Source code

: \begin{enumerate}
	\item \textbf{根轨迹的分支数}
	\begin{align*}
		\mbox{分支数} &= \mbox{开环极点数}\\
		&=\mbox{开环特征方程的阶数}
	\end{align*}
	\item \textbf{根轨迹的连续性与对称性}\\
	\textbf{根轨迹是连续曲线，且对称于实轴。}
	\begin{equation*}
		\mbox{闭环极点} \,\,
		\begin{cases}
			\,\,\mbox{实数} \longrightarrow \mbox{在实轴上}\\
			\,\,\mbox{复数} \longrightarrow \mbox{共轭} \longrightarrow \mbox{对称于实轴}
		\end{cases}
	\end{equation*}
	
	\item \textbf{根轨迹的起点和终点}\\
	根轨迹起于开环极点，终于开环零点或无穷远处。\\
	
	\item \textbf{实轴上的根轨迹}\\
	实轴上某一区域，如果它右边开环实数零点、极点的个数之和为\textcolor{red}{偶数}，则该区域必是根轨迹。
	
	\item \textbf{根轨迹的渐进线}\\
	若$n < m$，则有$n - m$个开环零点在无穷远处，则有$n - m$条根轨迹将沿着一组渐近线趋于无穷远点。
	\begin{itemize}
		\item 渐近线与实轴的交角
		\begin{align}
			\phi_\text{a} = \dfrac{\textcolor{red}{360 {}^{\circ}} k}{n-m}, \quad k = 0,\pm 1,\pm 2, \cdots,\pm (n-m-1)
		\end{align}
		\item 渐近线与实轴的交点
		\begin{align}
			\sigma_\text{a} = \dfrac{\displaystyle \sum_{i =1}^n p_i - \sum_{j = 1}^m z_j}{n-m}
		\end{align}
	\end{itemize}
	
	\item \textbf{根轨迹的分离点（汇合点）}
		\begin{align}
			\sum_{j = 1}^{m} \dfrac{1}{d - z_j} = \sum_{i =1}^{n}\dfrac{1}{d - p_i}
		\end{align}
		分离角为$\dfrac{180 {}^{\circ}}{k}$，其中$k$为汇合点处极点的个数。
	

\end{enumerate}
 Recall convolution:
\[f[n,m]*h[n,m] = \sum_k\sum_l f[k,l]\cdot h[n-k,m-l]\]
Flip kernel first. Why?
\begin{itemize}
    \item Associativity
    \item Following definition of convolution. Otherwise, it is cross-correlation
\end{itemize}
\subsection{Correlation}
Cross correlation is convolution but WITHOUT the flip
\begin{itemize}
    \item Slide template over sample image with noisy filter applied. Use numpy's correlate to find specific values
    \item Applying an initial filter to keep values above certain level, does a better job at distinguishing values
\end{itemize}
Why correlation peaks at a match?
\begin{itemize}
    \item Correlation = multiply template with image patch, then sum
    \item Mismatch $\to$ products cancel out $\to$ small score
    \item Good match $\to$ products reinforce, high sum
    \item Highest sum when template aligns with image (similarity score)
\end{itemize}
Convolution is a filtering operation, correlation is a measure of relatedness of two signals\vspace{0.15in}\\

» Task prompt:
Give back the material above exactly as it was given.

» Result below:
Source code

: \begin{enumerate}
	\item \textbf{根轨迹的分支数}
	\begin{align*}
		\mbox{分支数} &= \mbox{开环极点数}\\
		&=\mbox{开环特征方程的阶数}
	\end{align*}
	\item \textbf{根轨迹的连续性与对称性}\\
	\textbf{根轨迹是连续曲线，且对称于实轴。}
	\begin{equation*}
		\mbox{闭环极点} \,\,
		\begin{cases}
			\,\,\mbox{实数} \longrightarrow \mbox{在实轴上}\\
			\,\,\mbox{复数} \longrightarrow \mbox{共轭} \longrightarrow \mbox{对称于实轴}
		\end{cases}
	\end{equation*}
	
	\item \textbf{根轨迹的起点和终点}\\
	根轨迹起于开环极点，终于开环零点或无穷远处。\\
	
	\item \textbf{实轴上的根轨迹}\\
	实轴上某一区域，如果它右边开环实数零点、极点的个数之和为\textcolor{red}{偶数}，则该区域必是根轨迹。
	
	\item \textbf{根轨迹的渐进线}\\
	若$n < m$，则有$n - m$个开环零点在无穷远处，则有$n - m$条根轨迹将沿着一组渐近线趋于无穷远点。
	\begin{itemize}
		\item 渐近线与实轴的交角
		\begin{align}
			\phi_\text{a} = \dfrac{\textcolor{red}{360 {}^{\circ}} k}{n-m}, \quad k = 0,\pm 1,\pm 2, \cdots,\pm (n-m-1)
		\end{align}
		\item 渐近线与实轴的交点
		\begin{align}
			\sigma_\text{a} = \dfrac{\displaystyle \sum_{i =1}^n p_i - \sum_{j = 1}^m z_j}{n-m}
		\end{align}
	\end{itemize}
	
	\item \textbf{根轨迹的分离点（汇合点）}
		\begin{align}
			\sum_{j = 1}^{m} \dfrac{1}{d - z_j} = \sum_{i =1}^{n}\dfrac{1}{d - p_i}
		\end{align}
		分离角为$\dfrac{180 {}^{\circ}}{k}$，其中$k$为汇合点处极点的个数。
	

\end{enumerate}
 Recall convolution:
\[f[n,m]*h[n,m] = \sum_k\sum_l f[k,l]\cdot h[n-k,m-l]\]
Flip kernel first. Why?
\begin{itemize}
    \item Associativity
    \item Following definition of convolution. Otherwise, it is cross-correlation
\end{itemize}
\subsection{Correlation}
Cross correlation is convolution but WITHOUT the flip
\begin{itemize}
    \item Slide template over sample image with noisy filter applied. Use numpy's correlate to find specific values
    \item Applying an initial filter to keep values above certain level, does a better job at distinguishing values
\end{itemize}
Why correlation peaks at a match?
\begin{itemize}
    \item Correlation = multiply template with image patch, then sum
    \item Mismatch $\to$ products cancel out $\to$ small score
    \item Good match $\to$ products reinforce, high sum
    \item Highest sum when template aligns with image (similarity score)
\end{itemize}
Convolution is a filtering operation, correlation is a measure of relatedness of two signals\vspace{0.15in}\\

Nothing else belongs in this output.